O tym, że Czesław Michniewicz przestanie trenować warszawską Legię, mówiło się w kuluarach od dawna. Mecz z Piastem Gliwice był więc kamyczkiem, który ruszył lawinę. Zaraz po meczu, trener został zwolniony. A na światło dzienne wychodzą coraz większe problemy Legii.

Legia na dnie tabeli

Kiedyś to byłoby nie do pomyślenia. Jeden z najlepszych polskich zespołów ligowych na dnie tabeli? To chyba żart! A jednak nie. Legia ma tylko punkt przewagi nad strefą spadkową. A za sobą pięć przegranych spotkań i to z zespołami, które teoretycznie są od niej słabsze. Kiedy w ubiegłą niedzielę zespół na wyjeździe przegrał z Piastem 4:1, nikt już nie miał złudzeń. Jest źle, a 15 miejsce w tabeli może oznaczać, że będzie jeszcze gorzej.

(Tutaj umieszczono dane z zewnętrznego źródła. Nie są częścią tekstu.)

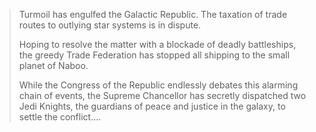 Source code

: > Turmoil has engulfed the Galactic Republic. The taxation of trade routes to outlying star systems is in dispute.
> 
> Hoping to resolve the matter with a blockade of deadly battleships, the greedy Trade Federation has stopped all shipping to the small planet of Naboo.
> 
> While the Congress of the Republic endlessly debates this alarming chain of events, the Supreme Chancellor has secretly dispatched two Jedi Knights, the guardians of peace and justice in the galaxy, to settle the conflict....

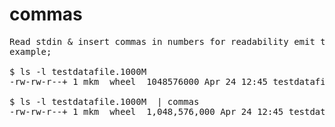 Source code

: # commas
<pre>
Read stdin &amp; insert commas in numbers for readability emit to stdout.
example;

$ ls -l testdatafile.1000M 
-rw-rw-r--+ 1 mkm  wheel  1048576000 Apr 24 12:45 testdatafile.1000M

$ ls -l testdatafile.1000M  | commas
-rw-rw-r--+ 1 mkm  wheel  1,048,576,000 Apr 24 12:45 testdatafile.1000M

</pre>
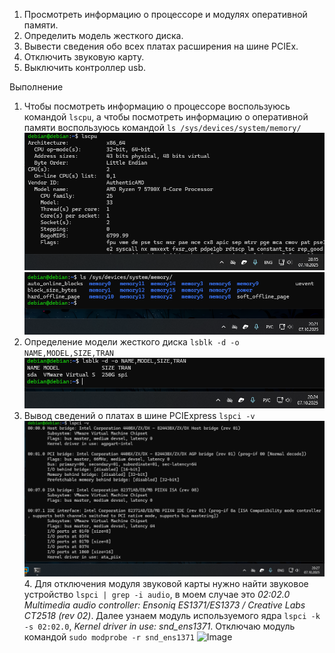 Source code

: 1) Просмотреть информацию о процессоре и модулях оперативной памяти.
2) Определить модель жесткого диска.
3) Вывести сведения обо всех платах расширения на шине PCIEx.
4) Отключить звуковую карту.
5) Выключить контроллер usb.

Выполнение

1. Чтобы посмотреть информацию о процессоре воспользуюсь командой `lscpu`, а чтобы посмотреть информацию о оперативной памяти воспользуюсь командой `ls /sys/devices/system/memory/`
![Image](https://github.com/sender2033/testwork-protech-Vafin/blob/main/%D0%9C%D0%BE%D0%B4%D1%83%D0%BB%D1%8C%201.%20%D0%9E%D0%A1/%D0%98%D0%B7%D0%BE%D0%B1%D1%80%D0%B0%D0%B6%D0%B5%D0%BD%D0%B8%D1%8F/Pasted%20image%2020251007201603.png?raw=true)
![Image](https://github.com/sender2033/testwork-protech-Vafin/blob/main/%D0%9C%D0%BE%D0%B4%D1%83%D0%BB%D1%8C%201.%20%D0%9E%D0%A1/%D0%98%D0%B7%D0%BE%D0%B1%D1%80%D0%B0%D0%B6%D0%B5%D0%BD%D0%B8%D1%8F/Pasted%20image%2020251007202233.png?raw=true)
2. Определение модели жесткого диска `lsblk -d -o NAME,MODEL,SIZE,TRAN`
![Image](https://github.com/sender2033/testwork-protech-Vafin/blob/main/%D0%9C%D0%BE%D0%B4%D1%83%D0%BB%D1%8C%201.%20%D0%9E%D0%A1/%D0%98%D0%B7%D0%BE%D0%B1%D1%80%D0%B0%D0%B6%D0%B5%D0%BD%D0%B8%D1%8F/Pasted%20image%2020251007202454.png?raw=true)
3. Вывод сведений о платах в шине PCIExpress `lspci -v`
![Image](https://github.com/sender2033/testwork-protech-Vafin/blob/main/%D0%9C%D0%BE%D0%B4%D1%83%D0%BB%D1%8C%201.%20%D0%9E%D0%A1/%D0%98%D0%B7%D0%BE%D0%B1%D1%80%D0%B0%D0%B6%D0%B5%D0%BD%D0%B8%D1%8F/Pasted%20image%2020251007202721.png?raw=true)4. Для отключения модуля звуковой карты нужно найти звуковое устройство `lspci | grep -i audio`, в моем случае это *02:02.0 Multimedia audio controller: Ensoniq ES1371/ES1373 / Creative Labs CT2518 (rev 02)*. Далее узнаем модуль используемого ядра `lspci -k -s 02:02.0`, *Kernel driver in use: snd_ens1371*. Отключаю модуль командой `sudo modprobe -r snd_ens1371`
![Image]() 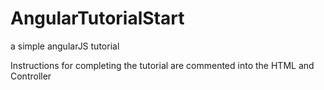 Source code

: AngularTutorialStart
====================

a simple angularJS tutorial

Instructions for completing the tutorial are commented into the HTML and Controller
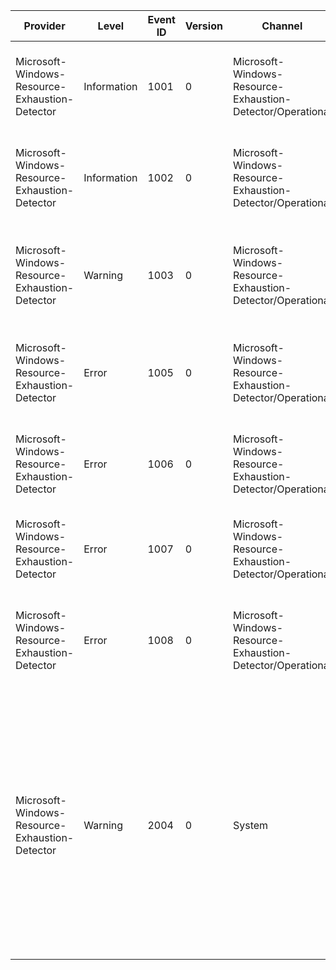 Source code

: Provider                                        |  Level        |  Event ID  |  Version  |  Channel                                                     |  Task                                  |  Opcode                                                           |  Keyword                                                                |  Message
------------------------------------------------|---------------|------------|-----------|--------------------------------------------------------------|----------------------------------------|-------------------------------------------------------------------|-------------------------------------------------------------------------|---------------------------------------------------------------------------------------------------------------------------------------------------------------------------------------------------------------------------------------------------------------------------------------------------------------------------------------------------------------------------------------------
Microsoft-Windows-Resource-Exhaustion-Detector  |  Information  |  1001      |  0        |  Microsoft-Windows-Resource-Exhaustion-Detector/Operational  |  Lifecycle Events                      |  Events logged when the resource exhaustion detector is started.  |  Events related to lifecycle of resource exhaustion detector.           |
Microsoft-Windows-Resource-Exhaustion-Detector  |  Information  |  1002      |  0        |  Microsoft-Windows-Resource-Exhaustion-Detector/Operational  |  Lifecycle Events                      |  Events logged when the resource exhaustion detector is stopped.  |  Events related to lifecycle of resource exhaustion detector.           |
Microsoft-Windows-Resource-Exhaustion-Detector  |  Warning      |  1003      |  0        |  Microsoft-Windows-Resource-Exhaustion-Detector/Operational  |  Resource Exhaustion Detection Events  |  Events logged when a problem is detected.                        |  Events related to exhaustion of system commit limit (virtual memory).  |  The Windows Resource Exhaustion Detector received a notification that the computer is low on virtual memory.
Microsoft-Windows-Resource-Exhaustion-Detector  |  Error        |  1005      |  0        |  Microsoft-Windows-Resource-Exhaustion-Detector/Operational  |  Lifecycle Events                      |  Events logged when the resource exhaustion detector is started.  |  Events related to lifecycle of resource exhaustion detector.           |  The Windows Resource Exhaustion Detector failed to start due to an error.
Microsoft-Windows-Resource-Exhaustion-Detector  |  Error        |  1006      |  0        |  Microsoft-Windows-Resource-Exhaustion-Detector/Operational  |  Lifecycle Events                      |  Events logged when the resource exhaustion detector is stopped.  |  Events related to lifecycle of resource exhaustion detector.           |  The Windows Resource Exhaustion Detector failed to stop due to an error.
Microsoft-Windows-Resource-Exhaustion-Detector  |  Error        |  1007      |  0        |  Microsoft-Windows-Resource-Exhaustion-Detector/Operational  |  Lifecycle Events                      |  Events logged after a memory allocation.                         |  Events related to lifecycle of resource exhaustion detector.           |  The Windows Resource Exhaustion Detector experienced a memory allocation failure.
Microsoft-Windows-Resource-Exhaustion-Detector  |  Error        |  1008      |  0        |  Microsoft-Windows-Resource-Exhaustion-Detector/Operational  |  Resource Exhaustion Diagnosis Events  |  Contains the results of the diagnosis.                           |  Events related to exhaustion of system commit limit (virtual memory).  |  Windows failed to diagnose a low virtual memory condition.
Microsoft-Windows-Resource-Exhaustion-Detector  |  Warning      |  2004      |  0        |  System                                                      |  Resource Exhaustion Diagnosis Events  |  Contains the results of the diagnosis.                           |  Events related to exhaustion of system commit limit (virtual memory).  |  Windows successfully diagnosed a low virtual memory condition. The following programs consumed the most virtual memory: {SystemCommitCharge}1 ({SystemCommitCharge}2) consumed {SystemCommitCharge}4 bytes, {SystemCommitCharge}8 ({SystemCommitCharge}9) consumed {ProcessCommitCharge}1 bytes, and {ProcessCommitCharge}5 ({ProcessCommitCharge}6) consumed {ProcessCommitCharge}8 bytes. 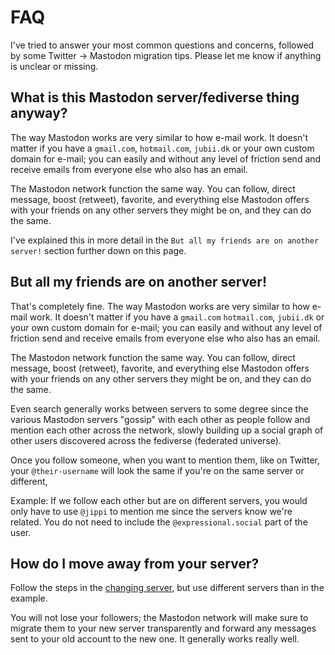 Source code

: # FAQ

I've tried to answer your most common questions and concerns, followed by some Twitter -> Mastodon migration tips. Please let me know if anything is unclear or missing.

## What is this Mastodon server/fediverse thing anyway?

The way Mastodon works are very similar to how e-mail work. It doesn't matter if you have a `gmail.com`, `hotmail.com`, `jubii.dk` or your own custom domain for e-mail; you can easily and without any level of friction send and receive emails from everyone else who also has an email.

The Mastodon network function the same way. You can follow, direct message, boost (retweet), favorite, and everything else Mastodon offers with your friends on any other servers they might be on, and they can do the same.

I've explained this in more detail in the `But all my friends are on another server!` section further down on this page.

## But all my friends are on another server!

That's completely fine. The way Mastodon works are very similar to how e-mail work. It doesn't matter if you have a `gmail.com` `hotmail.com`, `jubii.dk` or your own custom domain for e-mail; you can easily and without any level of friction send and receive emails from everyone else who also has an email.

The Mastodon network function the same way. You can follow, direct message, boost (retweet), favorite, and everything else Mastodon offers with your friends on any other servers they might be on, and they can do the same.

Even search generally works between servers to some degree since the various Mastodon servers "gossip" with each other as people follow and mention each other across the network, slowly building up a social graph of other users discovered across the fediverse (federated universe).

Once you follow someone, when you want to mention them, like on Twitter, your `@their-username` will look the same if you're on the same server or different,

Example: If we follow each other but are on different servers, you would only have to use `@jippi` to mention me since the servers know we're related. You do not need to include the `@expressional.social` part of the user.

## How do I move away from your server?

Follow the steps in the [changing server](move-mastodon-server.md), but use different servers than in the example.

You will not lose your followers; the Mastodon network will make sure to migrate them to your new server transparently and forward any messages sent to your old account to the new one. It generally works really well.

Nawet gdyby wygrali z zaległych spotkaniach, Legia i tak miałaby 13 punktów straty do lidera. I nie zanosi się, by zespoły z początku tabeli tak ochoczo traciły punkty. Statystyki pokazują jasno, że tak źle nie było od 1958 roku. Do fatalnej gry piłkarzy dochodzą jeszcze potężne straty finansowe.

Nowy trener

Następcą Michniewicza jest Marek Gołębiewski, który przyszedł do sztabu szkoleniowego Legii Warszawa latem tego roku. Jego wcześniejszym zadaniem było prowadzenie drugiego zespołu. Władze pokładają w nim ogromne nadzieje, jednak zastrzegają, że nie powiedzieli ostatniego słowa jeżeli chodzi o kadrę trenerską. Asystentami zostali natomiast Przemysław Małecki I Inaki Astiz.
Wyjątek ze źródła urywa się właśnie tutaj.